═════ Supplied data ═════

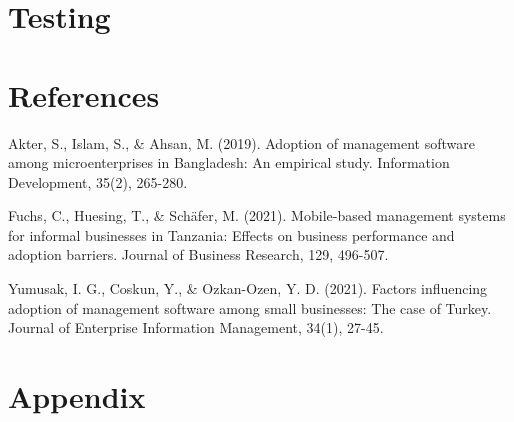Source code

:\documentclass{article}
\begin{document}
\section*{Testing}
\lipsum[1-2]
\newpage


\section*{References}
\begin{thebibliography}{10}
	

	Akter, S., Islam, S., \& Ahsan, M. (2019). Adoption of management software among microenterprises in Bangladesh: An empirical study. Information Development, 35(2), 265-280.

	Fuchs, C., Huesing, T., \& Schäfer, M. (2021). Mobile-based management systems for informal businesses in Tanzania: Effects on business performance and adoption barriers. Journal of Business Research, 129, 496-507.

	Yumusak, I. G., Coskun, Y., \& Ozkan-Ozen, Y. D. (2021). Factors influencing adoption of management software among small businesses: The case of Turkey. Journal of Enterprise Information Management, 34(1), 27-45.

\end{thebibliography}


\newpage

\section{Appendix}
\lipsum[1-2]
\newpage
\end{document}
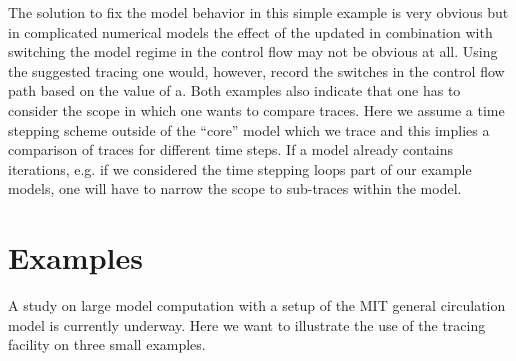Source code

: \documentclass{article}
\begin{document}
The solution to fix the model behavior in this simple example is very obvious
but in complicated numerical models the effect of the updated in combination with 
switching the model regime in the control flow may not be obvious at all. 
Using the suggested tracing one would, however, record the switches in 
the control flow path based on the value of a. 
Both examples also indicate that one has to consider the  scope in which 
one wants to compare traces. Here we assume a time stepping scheme 
outside of the ``core'' model which we trace and this implies a comparison 
of traces for different time steps.  
If a model already contains iterations, e.g. if we considered the time stepping 
loops part of our example models, one will have to narrow the scope to 
sub-traces within the model. 

\section{Examples}
A study on large model computation with  a setup of the MIT general circulation model 
is currently underway.  
Here we want to illustrate the use of the tracing facility on three small examples.
\end{document}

═════

**Exercise description**
Look through the data and show every line containing "documentclass".

**Answer to this problem**
:\documentclass{article}
: \documentclass{article}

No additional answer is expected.